====== The data

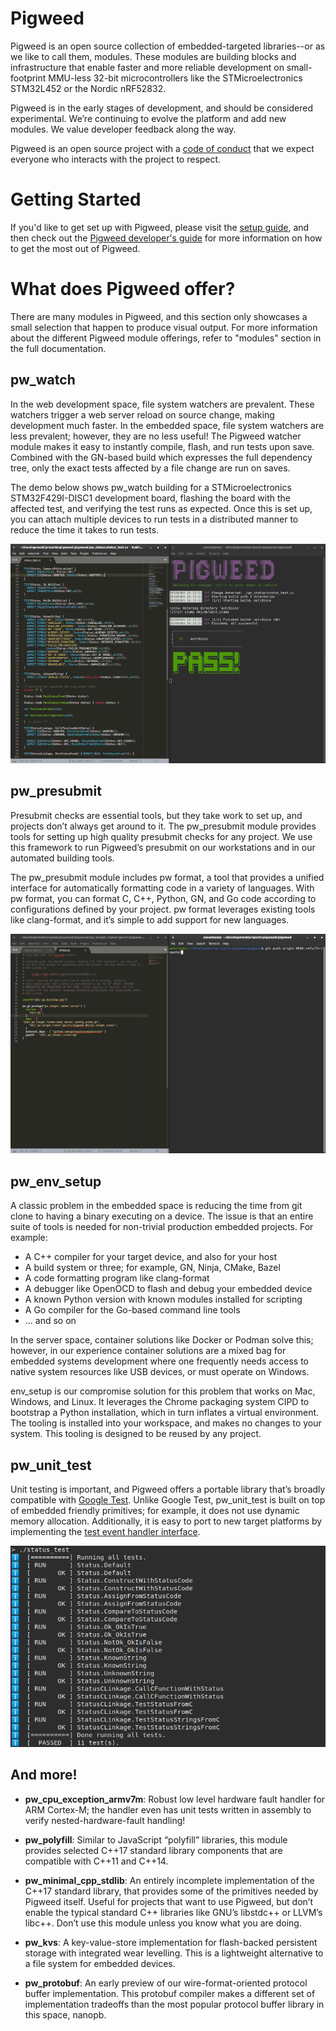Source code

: # Pigweed

Pigweed is an open source collection of embedded-targeted libraries--or as we
like to call them, modules. These modules are building blocks and infrastructure
that enable faster and more reliable development on small-footprint MMU-less
32-bit microcontrollers like the STMicroelectronics STM32L452 or the Nordic
nRF52832.

Pigweed is in the early stages of development, and should be considered
experimental. We’re continuing to evolve the platform and add new modules. We
value developer feedback along the way.

Pigweed is an open source project with a [code of conduct](CODE_OF_CONDUCT.md)
that we expect everyone who interacts with the project to respect.

# Getting Started

If you'd like to get set up with Pigweed, please visit the
[setup guide](docs/setup.md), and then check out the
[Pigweed developer's guide](docs/developer_guide.md) for more information on how
to get the most out of Pigweed.

# What does Pigweed offer?

There are many modules in Pigweed, and this section only showcases a small
selection that happen to produce visual output. For more information about the
different Pigweed module offerings, refer to "modules" section in the full
documentation.

## pw_watch

In the web development space, file system watchers are prevalent. These watchers
trigger a web server reload on source change, making development much faster. In
the embedded space, file system watchers are less prevalent; however, they are
no less useful! The Pigweed watcher module makes it easy to instantly compile,
flash, and run tests upon save. Combined with the GN-based build which expresses
the full dependency tree, only the exact tests affected by a file change are run
on saves.

The demo below shows pw_watch building for a STMicroelectronics STM32F429I-DISC1
development board, flashing the board with the affected test, and verifying the
test runs as expected. Once this is set up, you can attach multiple devices to
run tests in a distributed manner to reduce the time it takes to run tests.

![pw watch running on-device tests](docs/images/pw_watch_on_device_demo.gif)

## pw_presubmit

Presubmit checks are essential tools, but they take work to set up, and projects
don’t always get around to it. The pw_presubmit module provides tools for
setting up high quality presubmit checks for any project. We use this framework
to run Pigweed’s presubmit on our workstations and in our automated building
tools.

The pw_presubmit module includes pw format, a tool that provides a unified
interface for automatically formatting code in a variety of languages. With pw
format, you can format C, C++, Python, GN, and Go code according to
configurations defined by your project. pw format leverages existing tools like
clang-format, and it’s simple to add support for new languages.

![pw presubmit demo](docs/images/pw_presubmit_demo.gif)

## pw_env_setup

A classic problem in the embedded space is reducing the time from git clone to
having a binary executing on a device. The issue is that an entire suite of
tools is needed for non-trivial production embedded projects. For example:

 - A C++ compiler for your target device, and also for your host
 - A build system or three; for example, GN, Ninja, CMake, Bazel
 - A code formatting program like clang-format
 - A debugger like OpenOCD to flash and debug your embedded device
 - A known Python version with known modules installed for scripting
 - A Go compiler for the Go-based command line tools
 - ... and so on

In the server space, container solutions like Docker or Podman solve this;
however, in our experience container solutions are a mixed bag for embedded
systems development where one frequently needs access to native system resources
like USB devices, or must operate on Windows.

env_setup is our compromise solution for this problem that works on Mac,
Windows, and Linux. It leverages the Chrome packaging system CIPD to bootstrap a
Python installation, which in turn inflates a virtual environment. The tooling
is installed into your workspace, and makes no changes to your system. This
tooling is designed to be reused by any project.


## pw_unit_test

Unit testing is important, and Pigweed offers a portable library that’s broadly
compatible with [Google Test](https://github.com/google/googletest). Unlike
Google Test, pw_unit_test is built on top of embedded friendly primitives; for
example, it does not use dynamic memory allocation. Additionally, it is easy to
port to new target platforms by implementing the
[test event handler interface](https://pigweed.googlesource.com/pigweed/pigweed/+/refs/heads/master/pw_unit_test/public/pw_unit_test/event_handler.h).

![pw_status test run natively on host](docs/images/pw_status_test.png)

## And more!

 - **pw_cpu_exception_armv7m**: Robust low level hardware fault handler for ARM
   Cortex-M; the handler even has unit tests written in assembly to verify
   nested-hardware-fault handling!

 - **pw_polyfill**: Similar to JavaScript “polyfill” libraries, this module
   provides selected C++17 standard library components that are compatible with
   C++11 and C++14.

 - **pw_minimal_cpp_stdlib**: An entirely incomplete implementation of the C++17
   standard library, that provides some of the primitives needed by Pigweed
   itself. Useful for projects that want to use Pigweed, but don’t enable the
   typical standard C++ libraries like GNU’s libstdc++ or LLVM’s libc++. Don’t
   use this module unless you know what you are doing.

 - **pw_kvs**: A key-value-store implementation for flash-backed persistent
   storage with integrated wear levelling. This is a lightweight alternative to
   a file system for embedded devices.

 - **pw_protobuf**: An early preview of our wire-format-oriented protocol buffer
   implementation. This protobuf compiler makes a different set of
   implementation tradeoffs than the most popular protocol buffer library in
   this space, nanopb.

============

Activity: All the lines above should be reproduced exactly, and none of the pictures.

Solution for this exercise:
Source code

: # Pigweed

Pigweed is an open source collection of embedded-targeted libraries--or as we
like to call them, modules. These modules are building blocks and infrastructure
that enable faster and more reliable development on small-footprint MMU-less
32-bit microcontrollers like the STMicroelectronics STM32L452 or the Nordic
nRF52832.

Pigweed is in the early stages of development, and should be considered
experimental. We’re continuing to evolve the platform and add new modules. We
value developer feedback along the way.

Pigweed is an open source project with a [code of conduct](CODE_OF_CONDUCT.md)
that we expect everyone who interacts with the project to respect.

# Getting Started

If you'd like to get set up with Pigweed, please visit the
[setup guide](docs/setup.md), and then check out the
[Pigweed developer's guide](docs/developer_guide.md) for more information on how
to get the most out of Pigweed.

# What does Pigweed offer?

There are many modules in Pigweed, and this section only showcases a small
selection that happen to produce visual output. For more information about the
different Pigweed module offerings, refer to "modules" section in the full
documentation.

## pw_watch

In the web development space, file system watchers are prevalent. These watchers
trigger a web server reload on source change, making development much faster. In
the embedded space, file system watchers are less prevalent; however, they are
no less useful! The Pigweed watcher module makes it easy to instantly compile,
flash, and run tests upon save. Combined with the GN-based build which expresses
the full dependency tree, only the exact tests affected by a file change are run
on saves.

The demo below shows pw_watch building for a STMicroelectronics STM32F429I-DISC1
development board, flashing the board with the affected test, and verifying the
test runs as expected. Once this is set up, you can attach multiple devices to
run tests in a distributed manner to reduce the time it takes to run tests.

![pw watch running on-device tests](docs/images/pw_watch_on_device_demo.gif)

## pw_presubmit

Presubmit checks are essential tools, but they take work to set up, and projects
don’t always get around to it. The pw_presubmit module provides tools for
setting up high quality presubmit checks for any project. We use this framework
to run Pigweed’s presubmit on our workstations and in our automated building
tools.

The pw_presubmit module includes pw format, a tool that provides a unified
interface for automatically formatting code in a variety of languages. With pw
format, you can format C, C++, Python, GN, and Go code according to
configurations defined by your project. pw format leverages existing tools like
clang-format, and it’s simple to add support for new languages.

![pw presubmit demo](docs/images/pw_presubmit_demo.gif)

## pw_env_setup

A classic problem in the embedded space is reducing the time from git clone to
having a binary executing on a device. The issue is that an entire suite of
tools is needed for non-trivial production embedded projects. For example:

 - A C++ compiler for your target device, and also for your host
 - A build system or three; for example, GN, Ninja, CMake, Bazel
 - A code formatting program like clang-format
 - A debugger like OpenOCD to flash and debug your embedded device
 - A known Python version with known modules installed for scripting
 - A Go compiler for the Go-based command line tools
 - ... and so on

In the server space, container solutions like Docker or Podman solve this;
however, in our experience container solutions are a mixed bag for embedded
systems development where one frequently needs access to native system resources
like USB devices, or must operate on Windows.

env_setup is our compromise solution for this problem that works on Mac,
Windows, and Linux. It leverages the Chrome packaging system CIPD to bootstrap a
Python installation, which in turn inflates a virtual environment. The tooling
is installed into your workspace, and makes no changes to your system. This
tooling is designed to be reused by any project.


## pw_unit_test

Unit testing is important, and Pigweed offers a portable library that’s broadly
compatible with [Google Test](https://github.com/google/googletest). Unlike
Google Test, pw_unit_test is built on top of embedded friendly primitives; for
example, it does not use dynamic memory allocation. Additionally, it is easy to
port to new target platforms by implementing the
[test event handler interface](https://pigweed.googlesource.com/pigweed/pigweed/+/refs/heads/master/pw_unit_test/public/pw_unit_test/event_handler.h).

![pw_status test run natively on host](docs/images/pw_status_test.png)

## And more!

 - **pw_cpu_exception_armv7m**: Robust low level hardware fault handler for ARM
   Cortex-M; the handler even has unit tests written in assembly to verify
   nested-hardware-fault handling!

 - **pw_polyfill**: Similar to JavaScript “polyfill” libraries, this module
   provides selected C++17 standard library components that are compatible with
   C++11 and C++14.

 - **pw_minimal_cpp_stdlib**: An entirely incomplete implementation of the C++17
   standard library, that provides some of the primitives needed by Pigweed
   itself. Useful for projects that want to use Pigweed, but don’t enable the
   typical standard C++ libraries like GNU’s libstdc++ or LLVM’s libc++. Don’t
   use this module unless you know what you are doing.

 - **pw_kvs**: A key-value-store implementation for flash-backed persistent
   storage with integrated wear levelling. This is a lightweight alternative to
   a file system for embedded devices.

 - **pw_protobuf**: An early preview of our wire-format-oriented protocol buffer
   implementation. This protobuf compiler makes a different set of
   implementation tradeoffs than the most popular protocol buffer library in
   this space, nanopb.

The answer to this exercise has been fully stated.